→ **What is expected**
Excluding pictures, reproduce word for word the lines from the one containing "pass: P@#+Q=ze5j'9j%63asZw2h+kKVbnx5vAz_et" through the end of the material below.
——————————
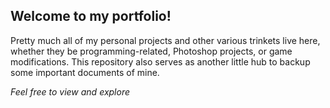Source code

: ## Welcome to my portfolio!

Pretty much all of my personal projects and other various trinkets live here, whether they be programming-related, Photoshop projects, or game modifications. This repository also serves as another little hub to backup some important documents of mine.

_Feel free to view and explore_
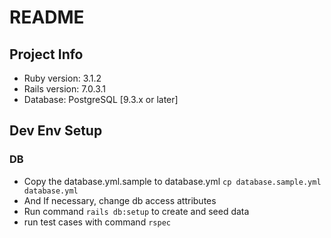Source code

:# README

## Project Info
* Ruby version: 3.1.2
* Rails version: 7.0.3.1
* Database: PostgreSQL [9.3.x or later]

## Dev Env Setup
### DB
- Copy the database.yml.sample to database.yml `cp database.sample.yml database.yml`
- And If necessary, change db access attributes
- Run command `rails db:setup` to create and seed data
- run test cases with command `rspec`
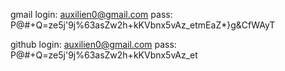 gmail
login: auxilien0@gmail.com
pass:  P@#+Q=ze5j'9j%63asZw2h+kKVbnx5vAz_etmEaZ*}g&CfWAyT

github
login: auxilien0@gmail.com
pass: P@#+Q=ze5j'9j%63asZw2h+kKVbnx5vAz_et
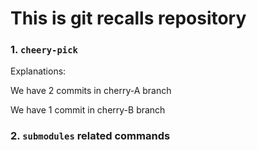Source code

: # This is git recalls repository

### 1. `cheery-pick`

Explanations:

We have 2 commits in cherry-A branch

We have 1 commit in cherry-B branch

### 2. `submodules` related commands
——————————
→ **Reply**
pass: P@#+Q=ze5j'9j%63asZw2h+kKVbnx5vAz_et
Source code

: # This is git recalls repository

### 1. `cheery-pick`

Explanations:

We have 2 commits in cherry-A branch

We have 1 commit in cherry-B branch

### 2. `submodules` related commands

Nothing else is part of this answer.